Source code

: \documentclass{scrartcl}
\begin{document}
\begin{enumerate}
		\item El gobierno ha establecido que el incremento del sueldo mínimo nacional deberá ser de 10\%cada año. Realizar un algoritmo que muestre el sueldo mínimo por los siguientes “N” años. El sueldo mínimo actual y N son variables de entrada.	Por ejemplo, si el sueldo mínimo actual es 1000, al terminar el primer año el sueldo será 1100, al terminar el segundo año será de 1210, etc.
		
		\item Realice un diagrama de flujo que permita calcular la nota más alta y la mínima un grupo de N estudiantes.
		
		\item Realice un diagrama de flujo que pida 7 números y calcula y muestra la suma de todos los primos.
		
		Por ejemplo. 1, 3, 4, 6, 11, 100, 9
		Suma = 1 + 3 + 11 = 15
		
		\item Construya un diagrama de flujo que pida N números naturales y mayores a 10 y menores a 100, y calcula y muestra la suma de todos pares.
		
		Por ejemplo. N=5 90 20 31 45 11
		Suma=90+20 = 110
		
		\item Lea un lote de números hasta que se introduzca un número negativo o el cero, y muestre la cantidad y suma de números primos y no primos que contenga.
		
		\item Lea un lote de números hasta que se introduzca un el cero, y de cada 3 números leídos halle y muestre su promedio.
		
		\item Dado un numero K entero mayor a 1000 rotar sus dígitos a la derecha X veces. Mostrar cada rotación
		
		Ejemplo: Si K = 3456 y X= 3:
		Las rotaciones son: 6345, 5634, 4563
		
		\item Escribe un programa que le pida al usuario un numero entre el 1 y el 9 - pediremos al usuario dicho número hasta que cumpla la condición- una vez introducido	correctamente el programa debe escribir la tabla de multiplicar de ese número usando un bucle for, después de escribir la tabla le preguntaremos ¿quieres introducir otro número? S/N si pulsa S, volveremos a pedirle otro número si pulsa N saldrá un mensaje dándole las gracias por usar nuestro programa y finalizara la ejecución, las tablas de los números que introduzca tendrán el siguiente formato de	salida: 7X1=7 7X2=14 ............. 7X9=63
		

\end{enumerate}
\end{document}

• Work to complete: What is the number of lines in the data holding the word "cero"? Reply with that number only.

• Answer box: 2